### [Assignment]
Copy exactly the lines from the one containing "Missile Impact Checklist" through the last line of the records, both included, and nothing more.
[[ Records open ]]
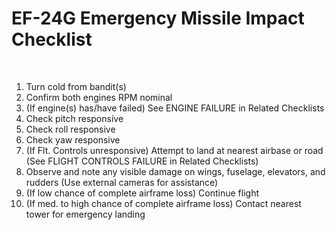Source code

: # EF-24G Emergency Missile Impact Checklist

<br>

1. Turn cold from bandit(s)
2. Confirm both engines RPM nominal
3. (If engine(s) has/have failed) See ENGINE FAILURE in Related Checklists
4. Check pitch responsive
5. Check roll responsive
6. Check yaw responsive
7. (If Flt. Controls unresponsive) Attempt to land at nearest airbase or road (See FLIGHT CONTROLS FAILURE in Related Checklists)
8. Observe and note any visible damage on wings, fuselage, elevators, and rudders (Use external cameras for assistance)
9. (If low chance of complete airframe loss) Continue flight
10. (If med. to high chance of complete airframe loss) Contact nearest tower for emergency landing

<br>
[[ Records closed ]]
### [Task result]
: # EF-24G Emergency Missile Impact Checklist

<br>

1. Turn cold from bandit(s)
2. Confirm both engines RPM nominal
3. (If engine(s) has/have failed) See ENGINE FAILURE in Related Checklists
4. Check pitch responsive
5. Check roll responsive
6. Check yaw responsive
7. (If Flt. Controls unresponsive) Attempt to land at nearest airbase or road (See FLIGHT CONTROLS FAILURE in Related Checklists)
8. Observe and note any visible damage on wings, fuselage, elevators, and rudders (Use external cameras for assistance)
9. (If low chance of complete airframe loss) Continue flight
10. (If med. to high chance of complete airframe loss) Contact nearest tower for emergency landing

<br>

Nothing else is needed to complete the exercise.